Extracted material
- - - - -
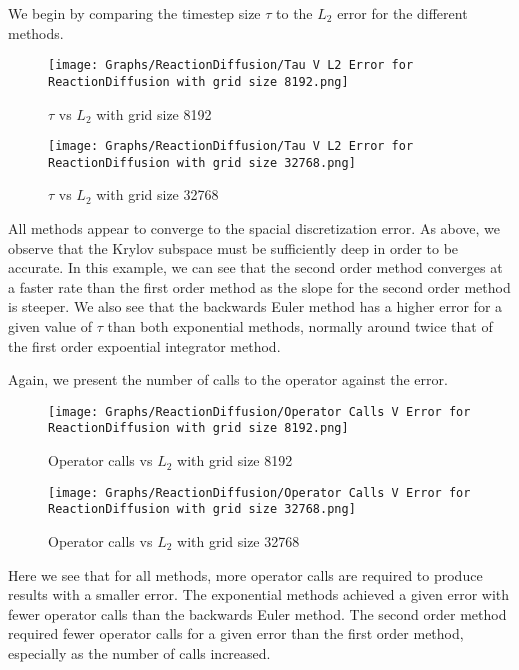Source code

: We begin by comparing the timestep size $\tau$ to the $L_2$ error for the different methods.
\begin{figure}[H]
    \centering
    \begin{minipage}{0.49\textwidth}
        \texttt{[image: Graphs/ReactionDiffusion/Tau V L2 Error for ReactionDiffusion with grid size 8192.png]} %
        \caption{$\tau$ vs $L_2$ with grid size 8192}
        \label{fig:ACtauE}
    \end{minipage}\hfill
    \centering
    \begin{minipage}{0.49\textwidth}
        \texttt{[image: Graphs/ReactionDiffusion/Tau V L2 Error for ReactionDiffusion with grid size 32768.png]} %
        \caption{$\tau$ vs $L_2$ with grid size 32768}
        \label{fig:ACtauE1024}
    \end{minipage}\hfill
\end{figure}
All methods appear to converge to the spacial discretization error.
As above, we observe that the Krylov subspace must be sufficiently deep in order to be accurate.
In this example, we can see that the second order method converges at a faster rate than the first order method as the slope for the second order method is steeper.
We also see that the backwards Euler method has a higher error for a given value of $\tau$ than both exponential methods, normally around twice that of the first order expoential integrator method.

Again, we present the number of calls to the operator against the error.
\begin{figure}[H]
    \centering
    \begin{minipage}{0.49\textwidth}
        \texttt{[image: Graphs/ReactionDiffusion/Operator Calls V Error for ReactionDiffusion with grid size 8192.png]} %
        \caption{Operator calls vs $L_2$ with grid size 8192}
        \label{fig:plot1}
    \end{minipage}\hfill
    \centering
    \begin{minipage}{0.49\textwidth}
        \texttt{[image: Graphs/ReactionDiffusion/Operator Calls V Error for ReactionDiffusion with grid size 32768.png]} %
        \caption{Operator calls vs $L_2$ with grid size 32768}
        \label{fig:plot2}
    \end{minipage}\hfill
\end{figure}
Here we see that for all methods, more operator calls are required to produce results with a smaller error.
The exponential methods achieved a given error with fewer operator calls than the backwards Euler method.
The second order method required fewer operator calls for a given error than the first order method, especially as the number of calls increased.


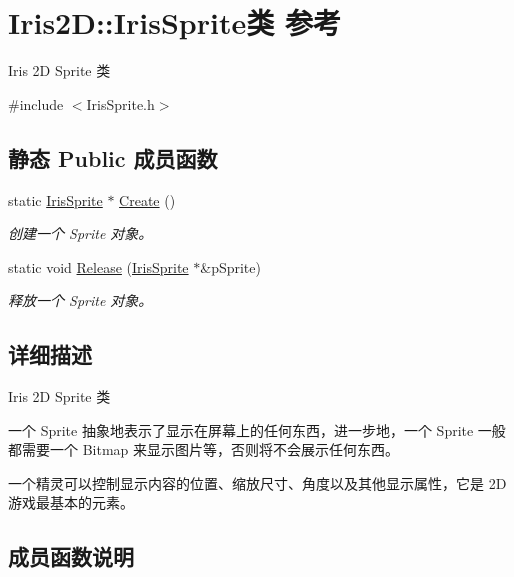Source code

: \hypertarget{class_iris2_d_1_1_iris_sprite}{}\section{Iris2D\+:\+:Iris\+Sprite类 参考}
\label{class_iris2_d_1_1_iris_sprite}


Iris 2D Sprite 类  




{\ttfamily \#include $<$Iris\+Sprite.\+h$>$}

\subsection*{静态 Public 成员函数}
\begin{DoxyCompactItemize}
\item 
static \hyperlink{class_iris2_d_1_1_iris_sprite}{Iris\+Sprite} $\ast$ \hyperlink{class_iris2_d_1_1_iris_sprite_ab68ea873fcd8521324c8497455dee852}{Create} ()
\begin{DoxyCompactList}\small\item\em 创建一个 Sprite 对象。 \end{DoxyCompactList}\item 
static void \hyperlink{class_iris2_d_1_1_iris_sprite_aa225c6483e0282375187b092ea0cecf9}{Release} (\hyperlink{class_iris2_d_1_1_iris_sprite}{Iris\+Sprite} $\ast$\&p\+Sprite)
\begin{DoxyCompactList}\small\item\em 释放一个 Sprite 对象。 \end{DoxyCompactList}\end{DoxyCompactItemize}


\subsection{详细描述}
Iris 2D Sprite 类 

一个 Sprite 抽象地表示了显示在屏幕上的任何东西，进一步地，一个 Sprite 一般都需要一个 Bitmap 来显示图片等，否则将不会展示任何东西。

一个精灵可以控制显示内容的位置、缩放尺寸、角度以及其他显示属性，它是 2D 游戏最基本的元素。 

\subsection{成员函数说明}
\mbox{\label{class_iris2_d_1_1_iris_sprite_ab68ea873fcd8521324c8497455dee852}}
- - - - -
Aim of the task
The output is the data above, repeated exactly, with pictures omitted.

Expected output
Source code

: We begin by comparing the timestep size $\tau$ to the $L_2$ error for the different methods.
\begin{figure}[H]
    \centering
    \begin{minipage}{0.49\textwidth}
        \texttt{[image: Graphs/ReactionDiffusion/Tau V L2 Error for ReactionDiffusion with grid size 8192.png]} %
        \caption{$\tau$ vs $L_2$ with grid size 8192}
        \label{fig:ACtauE}
    \end{minipage}\hfill
    \centering
    \begin{minipage}{0.49\textwidth}
        \texttt{[image: Graphs/ReactionDiffusion/Tau V L2 Error for ReactionDiffusion with grid size 32768.png]} %
        \caption{$\tau$ vs $L_2$ with grid size 32768}
        \label{fig:ACtauE1024}
    \end{minipage}\hfill
\end{figure}
All methods appear to converge to the spacial discretization error.
As above, we observe that the Krylov subspace must be sufficiently deep in order to be accurate.
In this example, we can see that the second order method converges at a faster rate than the first order method as the slope for the second order method is steeper.
We also see that the backwards Euler method has a higher error for a given value of $\tau$ than both exponential methods, normally around twice that of the first order expoential integrator method.

Again, we present the number of calls to the operator against the error.
\begin{figure}[H]
    \centering
    \begin{minipage}{0.49\textwidth}
        \texttt{[image: Graphs/ReactionDiffusion/Operator Calls V Error for ReactionDiffusion with grid size 8192.png]} %
        \caption{Operator calls vs $L_2$ with grid size 8192}
        \label{fig:plot1}
    \end{minipage}\hfill
    \centering
    \begin{minipage}{0.49\textwidth}
        \texttt{[image: Graphs/ReactionDiffusion/Operator Calls V Error for ReactionDiffusion with grid size 32768.png]} %
        \caption{Operator calls vs $L_2$ with grid size 32768}
        \label{fig:plot2}
    \end{minipage}\hfill
\end{figure}
Here we see that for all methods, more operator calls are required to produce results with a smaller error.
The exponential methods achieved a given error with fewer operator calls than the backwards Euler method.
The second order method required fewer operator calls for a given error than the first order method, especially as the number of calls increased.


Source code

: \hypertarget{class_iris2_d_1_1_iris_sprite}{}\section{Iris2D\+:\+:Iris\+Sprite类 参考}
\label{class_iris2_d_1_1_iris_sprite}


Iris 2D Sprite 类  




{\ttfamily \#include $<$Iris\+Sprite.\+h$>$}

\subsection*{静态 Public 成员函数}
\begin{DoxyCompactItemize}
\item 
static \hyperlink{class_iris2_d_1_1_iris_sprite}{Iris\+Sprite} $\ast$ \hyperlink{class_iris2_d_1_1_iris_sprite_ab68ea873fcd8521324c8497455dee852}{Create} ()
\begin{DoxyCompactList}\small\item\em 创建一个 Sprite 对象。 \end{DoxyCompactList}\item 
static void \hyperlink{class_iris2_d_1_1_iris_sprite_aa225c6483e0282375187b092ea0cecf9}{Release} (\hyperlink{class_iris2_d_1_1_iris_sprite}{Iris\+Sprite} $\ast$\&p\+Sprite)
\begin{DoxyCompactList}\small\item\em 释放一个 Sprite 对象。 \end{DoxyCompactList}\end{DoxyCompactItemize}


\subsection{详细描述}
Iris 2D Sprite 类 

一个 Sprite 抽象地表示了显示在屏幕上的任何东西，进一步地，一个 Sprite 一般都需要一个 Bitmap 来显示图片等，否则将不会展示任何东西。

一个精灵可以控制显示内容的位置、缩放尺寸、角度以及其他显示属性，它是 2D 游戏最基本的元素。 

\subsection{成员函数说明}
\mbox{\label{class_iris2_d_1_1_iris_sprite_ab68ea873fcd8521324c8497455dee852}}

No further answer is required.